(Rendered images with source text):
=======

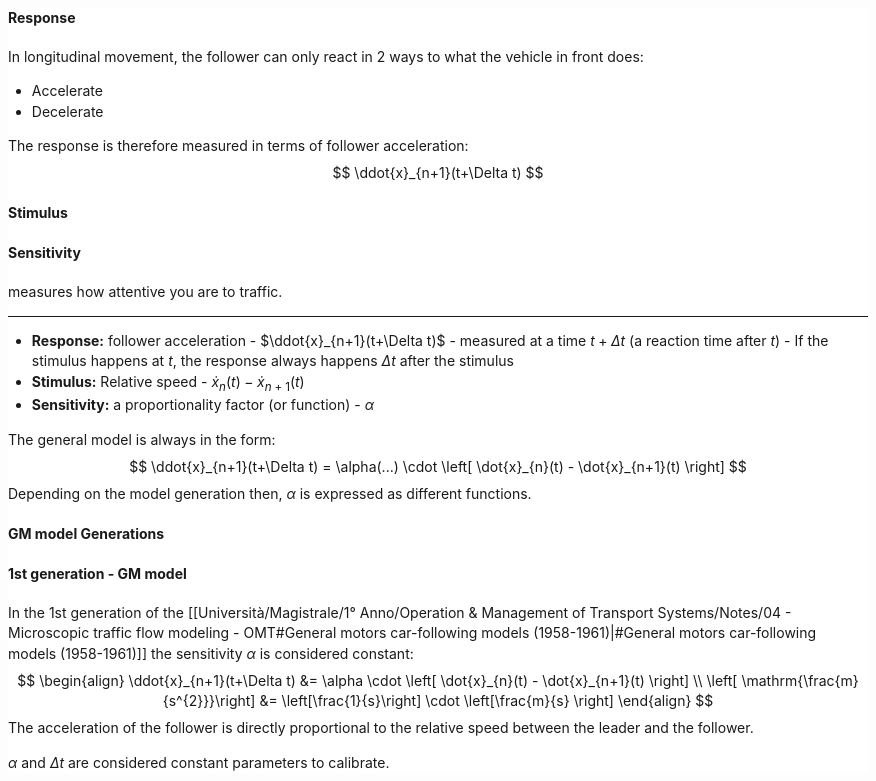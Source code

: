 
#### Response

In longitudinal movement, the follower can only react in 2 ways to what the vehicle in front does:
- Accelerate
- Decelerate

The response is therefore measured in terms of follower acceleration:
$$
\ddot{x}_{n+1}(t+\Delta t)
$$


#### Stimulus

#### Sensitivity

measures how attentive you are to traffic.



___

- **Response:** follower acceleration - $\ddot{x}_{n+1}(t+\Delta t)$ - measured at a time $t+\Delta t$ (a reaction time after $t$) - If the stimulus happens at $t$, the response always happens $\Delta t$ after the stimulus
- **Stimulus:** Relative speed - $\dot{x}_{n}(t)-\dot{x}_{n+1}(t)$
- **Sensitivity:** a proportionality factor (or function) - $\alpha$

The general model is always in the form:
$$
\ddot{x}_{n+1}(t+\Delta t) = \alpha(...) \cdot \left[  \dot{x}_{n}(t) - \dot{x}_{n+1}(t)  \right]
$$
Depending on the model generation then, $\alpha$ is expressed as different functions.




#### GM model Generations
#### 1st generation - GM model

In the 1st generation of the [[Università/Magistrale/1° Anno/Operation & Management of Transport Systems/Notes/04 - Microscopic traffic flow modeling - OMT#General motors car-following models (1958-1961)\|#General motors car-following models (1958-1961)]] the sensitivity $\alpha$ is considered constant:
$$
\begin{align}
\ddot{x}_{n+1}(t+\Delta t) &= \alpha \cdot \left[  \dot{x}_{n}(t) - \dot{x}_{n+1}(t)  \right] \\
\left[  \mathrm{\frac{m}{s^{2}}}\right] &=  \left[\frac{1}{s}\right] \cdot \left[\frac{m}{s} \right]
\end{align}
$$
The acceleration of the follower is directly proportional to the relative speed between the leader and the follower.

$\alpha$ and $\Delta t$ are considered constant parameters to calibrate.
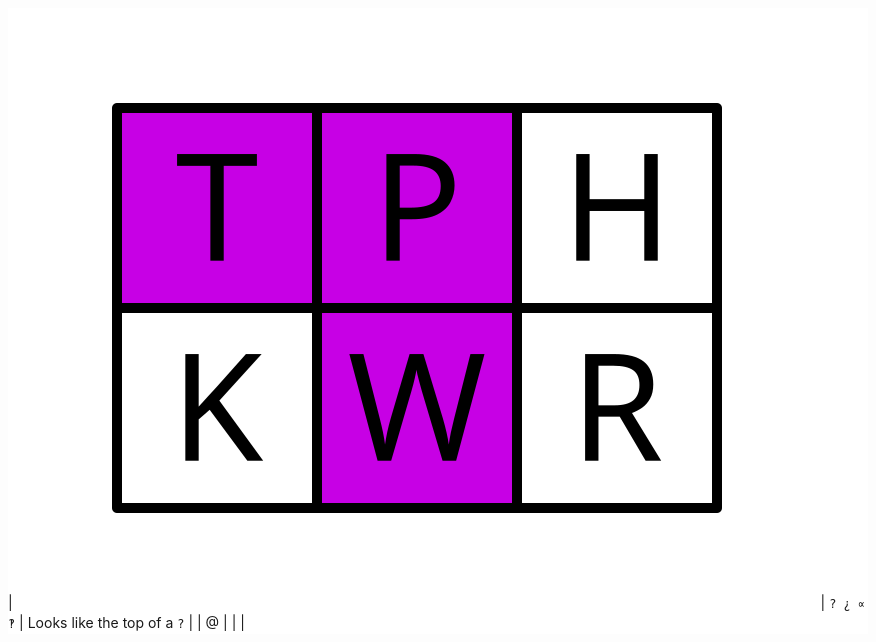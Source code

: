 | ![Question Diagram](img/question.svg)             | `? ¿ ∝ ‽`                                                       | Looks like the top of a `?`                                                 |
| @                                                 |                                                                 |                                                                             |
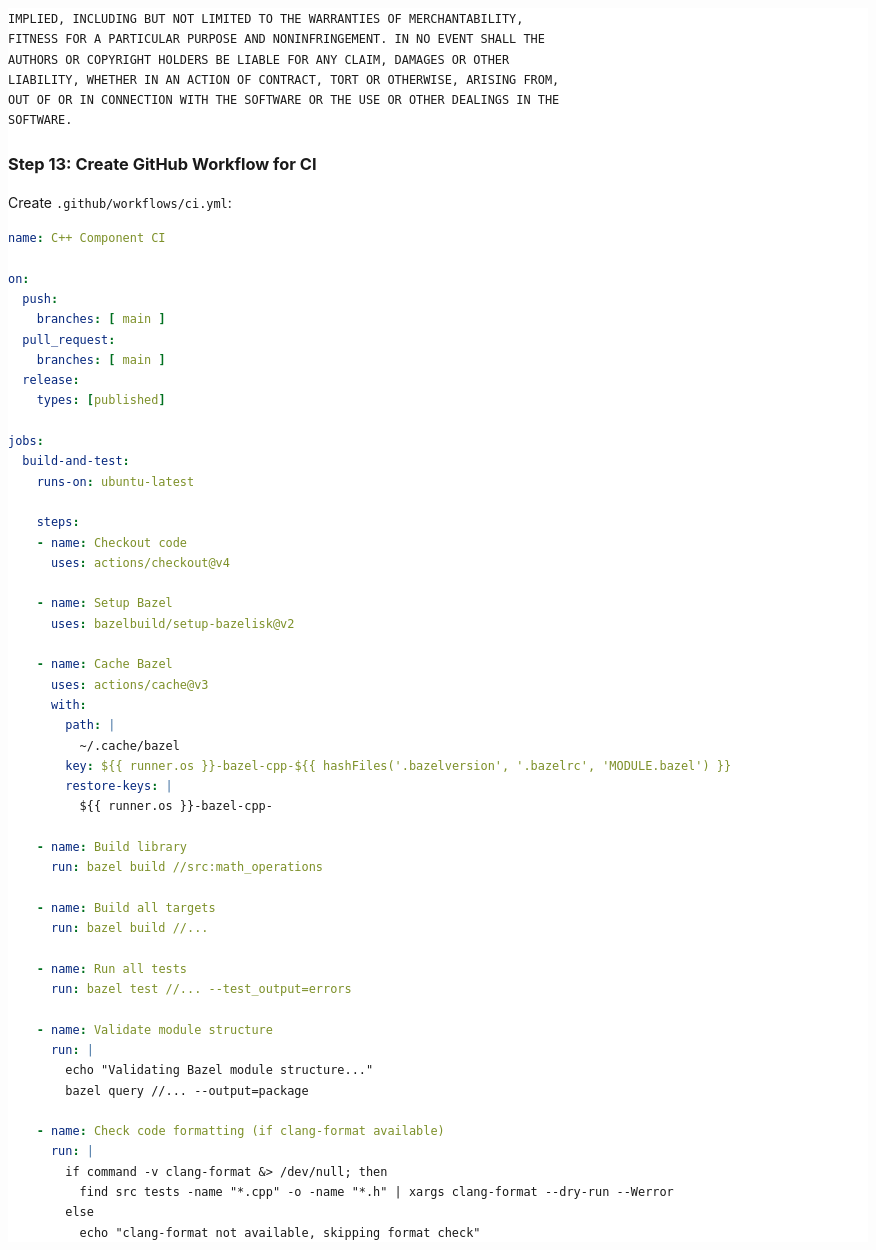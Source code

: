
 ```
IMPLIED, INCLUDING BUT NOT LIMITED TO THE WARRANTIES OF MERCHANTABILITY,
FITNESS FOR A PARTICULAR PURPOSE AND NONINFRINGEMENT. IN NO EVENT SHALL THE
AUTHORS OR COPYRIGHT HOLDERS BE LIABLE FOR ANY CLAIM, DAMAGES OR OTHER
LIABILITY, WHETHER IN AN ACTION OF CONTRACT, TORT OR OTHERWISE, ARISING FROM,
OUT OF OR IN CONNECTION WITH THE SOFTWARE OR THE USE OR OTHER DEALINGS IN THE
SOFTWARE.
```

### Step 13: Create GitHub Workflow for CI

Create `.github/workflows/ci.yml`:

```yaml
name: C++ Component CI

on:
  push:
    branches: [ main ]
  pull_request:
    branches: [ main ]
  release:
    types: [published]

jobs:
  build-and-test:
    runs-on: ubuntu-latest
    
    steps:
    - name: Checkout code
      uses: actions/checkout@v4
    
    - name: Setup Bazel
      uses: bazelbuild/setup-bazelisk@v2
    
    - name: Cache Bazel
      uses: actions/cache@v3
      with:
        path: |
          ~/.cache/bazel
        key: ${{ runner.os }}-bazel-cpp-${{ hashFiles('.bazelversion', '.bazelrc', 'MODULE.bazel') }}
        restore-keys: |
          ${{ runner.os }}-bazel-cpp-
    
    - name: Build library
      run: bazel build //src:math_operations
    
    - name: Build all targets
      run: bazel build //...
    
    - name: Run all tests
      run: bazel test //... --test_output=errors
    
    - name: Validate module structure
      run: |
        echo "Validating Bazel module structure..."
        bazel query //... --output=package
        
    - name: Check code formatting (if clang-format available)
      run: |
        if command -v clang-format &> /dev/null; then
          find src tests -name "*.cpp" -o -name "*.h" | xargs clang-format --dry-run --Werror
        else
          echo "clang-format not available, skipping format check"
```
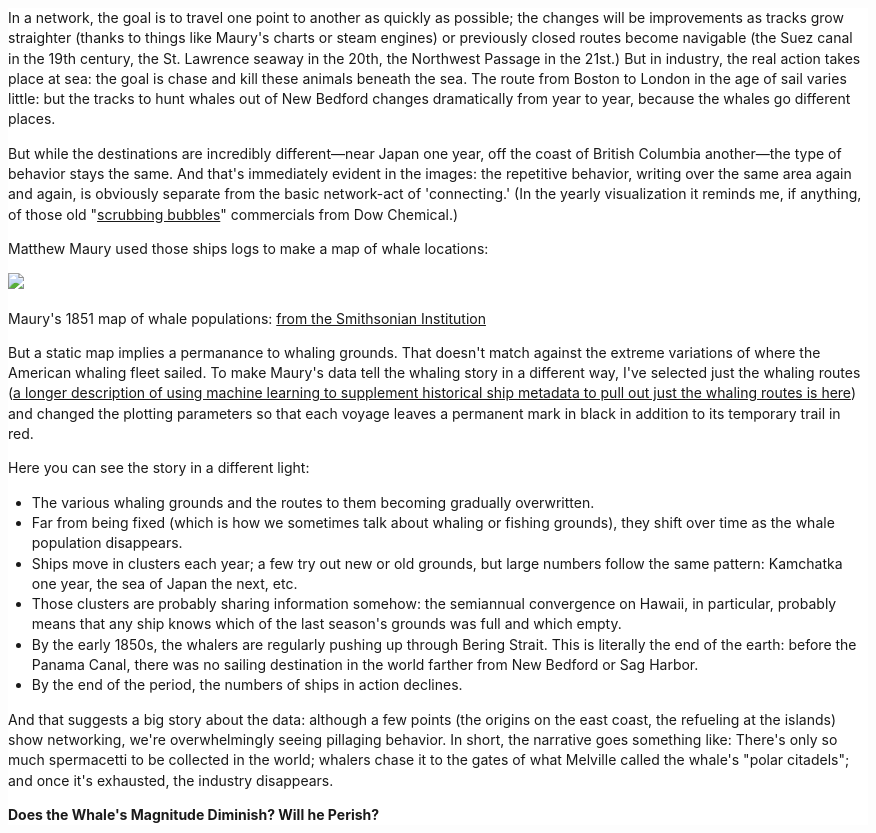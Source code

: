 In a network, the goal is to travel one point to another as quickly as possible; the changes will be improvements as tracks grow straighter (thanks to things like Maury's charts or steam engines) or previously closed routes become navigable (the Suez canal in the 19th century, the St. Lawrence seaway in the 20th, the Northwest Passage in the 21st.) But in industry, the real action takes place at sea: the goal is chase and kill these animals beneath the sea. The route from Boston to London in the age of sail varies little: but the tracks to hunt whales out of New Bedford changes dramatically from year to year, because the whales go different places.  
  
But while the destinations are incredibly different—near Japan one year, off the coast of British Columbia another—the type of behavior stays the same. And that's immediately evident in the images: the repetitive behavior, writing over the same area again and again, is obviously separate from the basic network-act of 'connecting.' (In the yearly visualization it reminds me, if anything, of those old "[scrubbing bubbles](http://www.youtube.com/watch?NR=1&feature=endscreen&v=Oh0OdgjOdDk)" commercials from Dow Chemical.)  
  
Matthew Maury used those ships logs to make a map of whale locations:  
  

[![](http://1.bp.blogspot.com/-G_rmqrnegpE/UJActCd6X3I/AAAAAAAADm8/tiCaaOlUd6I/s640/4009.jpg)](http://1.bp.blogspot.com/-G_rmqrnegpE/UJActCd6X3I/AAAAAAAADm8/tiCaaOlUd6I/s1600/4009.jpg)

Maury's 1851 map of whale populations: [from the Smithsonian Institution](http://amhistory.si.edu/onthewater/exhibition/3_7.html)

  
But a static map implies a permanance to whaling grounds. That doesn't match against the extreme variations of where the American whaling fleet sailed. To make Maury's data tell the whaling story in a different way, I've selected just the whaling routes ([a longer description of using machine learning to supplement historical ship metadata to pull out just the whaling routes is here](http://sappingattention.blogspot.com/2012/11/machine-learning-on-high-seas.html)) and changed the plotting parameters so that each voyage leaves a permanent mark in black in addition to its temporary trail in red.  
  
  
  
Here you can see the story in a different light:  

*   The various whaling grounds and the routes to them becoming gradually overwritten. 
*   Far from being fixed (which is how we sometimes talk about whaling or fishing grounds), they shift over time as the whale population disappears.
*   Ships move in clusters each year; a few try out new or old grounds, but large numbers follow the same pattern: Kamchatka one year, the sea of Japan the next, etc.
*   Those clusters are probably sharing information somehow: the semiannual convergence on Hawaii, in particular, probably means that any ship knows which of the last season's grounds was full and which empty.
*   By the early 1850s, the whalers are regularly pushing up through Bering Strait. This is literally the end of the earth: before the Panama Canal, there was no sailing destination in the world farther from New Bedford or Sag Harbor.
*   By the end of the period, the numbers of ships in action declines.

And that suggests a big story about the data: although a few points (the origins on the east coast, the refueling at the islands) show networking, we're overwhelmingly seeing pillaging behavior. In short, the narrative goes something like: There's only so much spermacetti to be collected in the world; whalers chase it to the gates of what Melville called the whale's "polar citadels"; and once it's exhausted, the industry disappears.  
  
**Does the Whale's Magnitude Diminish? Will he Perish?**  
  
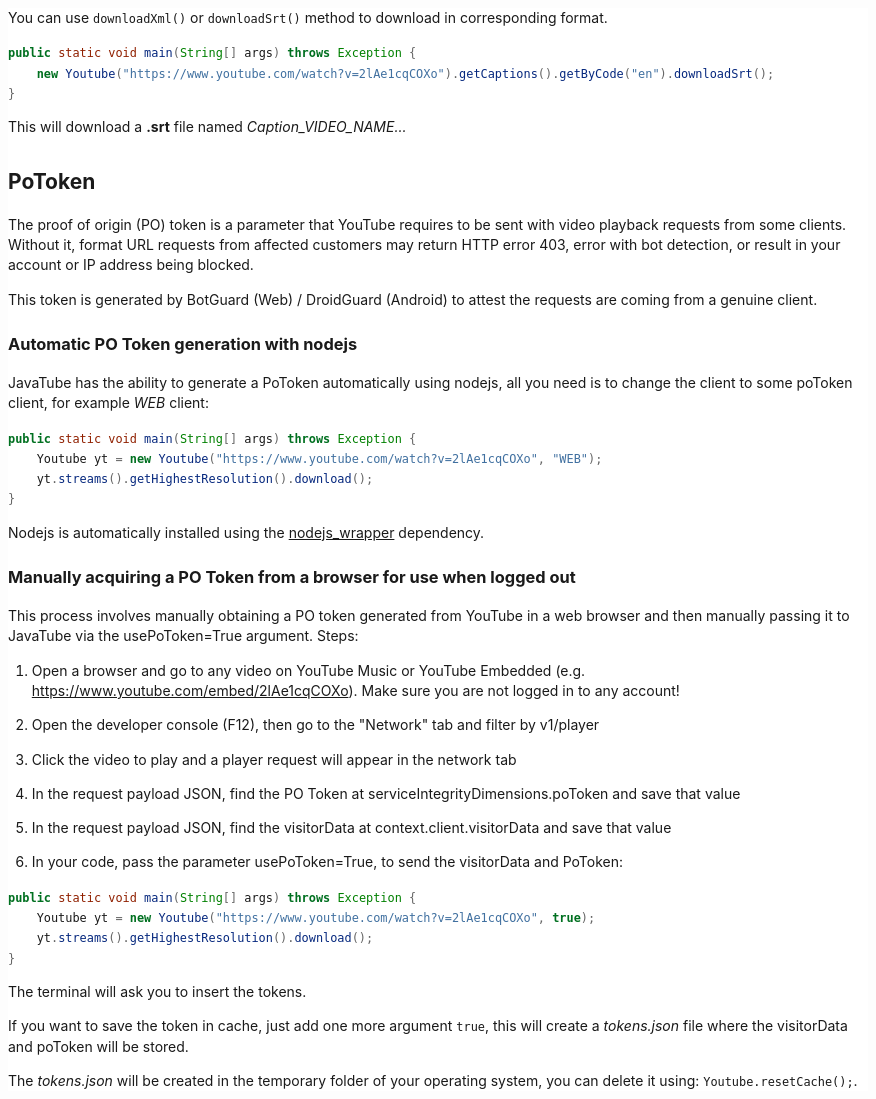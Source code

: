 You can use `downloadXml()` or `downloadSrt()` method to download in corresponding format.

```java
public static void main(String[] args) throws Exception {
    new Youtube("https://www.youtube.com/watch?v=2lAe1cqCOXo").getCaptions().getByCode("en").downloadSrt();
}
```
This will download a **.srt** file named _Caption_VIDEO_NAME..._

## PoToken

The proof of origin (PO) token is a parameter that YouTube requires to be sent with video playback requests from some clients. Without it, format URL requests from affected customers may return HTTP error 403, error with bot detection, or result in your account or IP address being blocked.

This token is generated by BotGuard (Web) / DroidGuard (Android) to attest the requests are coming from a genuine client.


### Automatic PO Token generation with nodejs

JavaTube has the ability to generate a PoToken automatically using nodejs, all you need is to change the client to some poToken client, for example *WEB* client:

```java
public static void main(String[] args) throws Exception {
    Youtube yt = new Youtube("https://www.youtube.com/watch?v=2lAe1cqCOXo", "WEB");
    yt.streams().getHighestResolution().download();
}
```

Nodejs is automatically installed using the [nodejs_wrapper](https://github.com/felipeucelli/nodejs_wrapper) dependency.

### Manually acquiring a PO Token from a browser for use when logged out
This process involves manually obtaining a PO token generated from YouTube in a web browser and then manually passing it to JavaTube via the usePoToken=True argument. Steps:

1. Open a browser and go to any video on YouTube Music or YouTube Embedded (e.g. https://www.youtube.com/embed/2lAe1cqCOXo). Make sure you are not logged in to any account!

2. Open the developer console (F12), then go to the "Network" tab and filter by v1/player

3. Click the video to play and a player request will appear in the network tab

4. In the request payload JSON, find the PO Token at serviceIntegrityDimensions.poToken and save that value

5. In the request payload JSON, find the visitorData at context.client.visitorData and save that value

6. In your code, pass the parameter usePoToken=True, to send the visitorData and PoToken:

```java
public static void main(String[] args) throws Exception {
    Youtube yt = new Youtube("https://www.youtube.com/watch?v=2lAe1cqCOXo", true);
    yt.streams().getHighestResolution().download();
}
```
The terminal will ask you to insert the tokens.

If you want to save the token in cache, just add one more argument `true`, this will create a _tokens.json_ file where the visitorData and poToken will be stored.

The _tokens.json_ will be created in the temporary folder of your operating system, you can delete it using: `Youtube.resetCache();`.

=======

From the records above, retype only the lines starting at the line that contains "Depending on the" and ending at the line that contains "t) &= \alpha", both included.

(Reply to the exercise):
Depending on the model generation then, $\alpha$ is expressed as different functions.




#### GM model Generations
#### 1st generation - GM model

In the 1st generation of the [[Università/Magistrale/1° Anno/Operation & Management of Transport Systems/Notes/04 - Microscopic traffic flow modeling - OMT#General motors car-following models (1958-1961)\|#General motors car-following models (1958-1961)]] the sensitivity $\alpha$ is considered constant:
$$
\begin{align}
\ddot{x}_{n+1}(t+\Delta t) &= \alpha \cdot \left[  \dot{x}_{n}(t) - \dot{x}_{n+1}(t)  \right] \\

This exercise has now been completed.